If the case had proceeded against Al-Nashiri, a guilty plea could have boxed in the administration. The legal principle of double jeopardy would apply, and it would have been very difficult to move his case to another court, according to defense attorneys.

The tactic was also used by the Bush administration when it wanted to stop various proceedings at Guantanamo. The Pentagon under Bush dismissed without prejudice charges in six cases and reinstated them later in three of those cases. Al-Nashiri’s case presents especially difficult problems for the Obama administration because he is one of three detainees held at Guantanamo who the CIA has admitted were subjected to waterboarding while in secret detention.

In response to Obama’s decision to close down the Guantanamo prison camp, Military Families United began circulating a pledge on Capitol Hill that asks members of Congress to reject the administration’s efforts to relocate any war-on-terrorism detainees to their districts.

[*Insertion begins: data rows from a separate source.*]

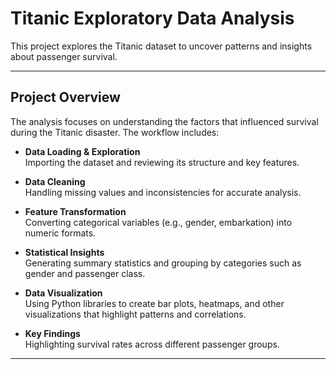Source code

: # Titanic Exploratory Data Analysis

This project explores the Titanic dataset to uncover patterns and insights about passenger survival.

---

##  Project Overview
The analysis focuses on understanding the factors that influenced survival during the Titanic disaster. The workflow includes:

- **Data Loading & Exploration**  
  Importing the dataset and reviewing its structure and key features.

- **Data Cleaning**  
  Handling missing values and inconsistencies for accurate analysis.

- **Feature Transformation**  
  Converting categorical variables (e.g., gender, embarkation) into numeric formats.

- **Statistical Insights**  
  Generating summary statistics and grouping by categories such as gender and passenger class.

- **Data Visualization**  
  Using Python libraries to create bar plots, heatmaps, and other visualizations that highlight patterns and correlations.

- **Key Findings**  
  Highlighting survival rates across different passenger groups.

---

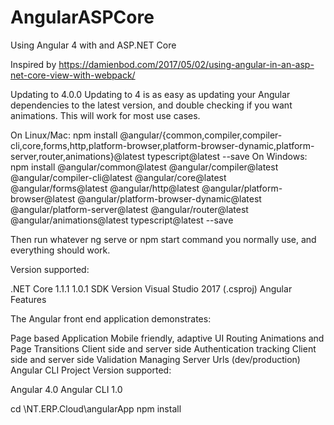 # AngularASPCore
Using Angular 4 with and ASP.NET Core 


Inspired by 
https://damienbod.com/2017/05/02/using-angular-in-an-asp-net-core-view-with-webpack/


Updating to 4.0.0
Updating to 4 is as easy as updating your Angular dependencies to the latest version, and double checking if you want animations. This will work for most use cases.

On Linux/Mac: 
npm install @angular/{common,compiler,compiler-cli,core,forms,http,platform-browser,platform-browser-dynamic,platform-server,router,animations}@latest typescript@latest --save 
On Windows:
npm install @angular/common@latest @angular/compiler@latest @angular/compiler-cli@latest @angular/core@latest @angular/forms@latest @angular/http@latest @angular/platform-browser@latest @angular/platform-browser-dynamic@latest @angular/platform-server@latest @angular/router@latest @angular/animations@latest typescript@latest --save

Then run whatever ng serve or npm start command you normally use, and everything should work.

Version supported:

.NET Core 1.1.1
1.0.1 SDK Version
Visual Studio 2017 (.csproj)
Angular Features

The Angular front end application demonstrates:

Page based Application
Mobile friendly, adaptive UI
Routing
Animations and Page Transitions
Client side and server side Authentication tracking
Client side and server side Validation
Managing Server Urls (dev/production)
Angular CLI Project
Version supported:

Angular 4.0
Angular CLI 1.0




cd <installFolder>\NT.ERP.Cloud\angularApp
npm install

Obama’s order instructs Attorney General Eric Holder to lead an oversight effort that figures out which detainees could be sent overseas, and which could be brought to the United States for trials.

Also, newspapers reported yesterday that three senior Pentagon officials hired by the Bush administration to oversee detainee policy at Guantanamo Bay remain on the job despite Obama’s order to reverse course.

The Bush appointees’ ongoing influence over one of Obama’s first and most sensitive national security decisions raises questions by critics — within and outside the Pentagon — about whether those who championed the controversial Guantanamo military court system can now be depended upon to help shut it down.

Until Thursday, the senior judge in charge of terrorist trials at Guantanamo had stalled in enforcing Obama’s demand to halt all court proceedings for the estimated 245 terror suspects held there. Crawford is a Bush political appointee.

Two other officials, working in the Pentagon’s detainee policy office, have been shunted into civil service jobs. As a result, they cannot be summarily fired because of the change in presidential administrations.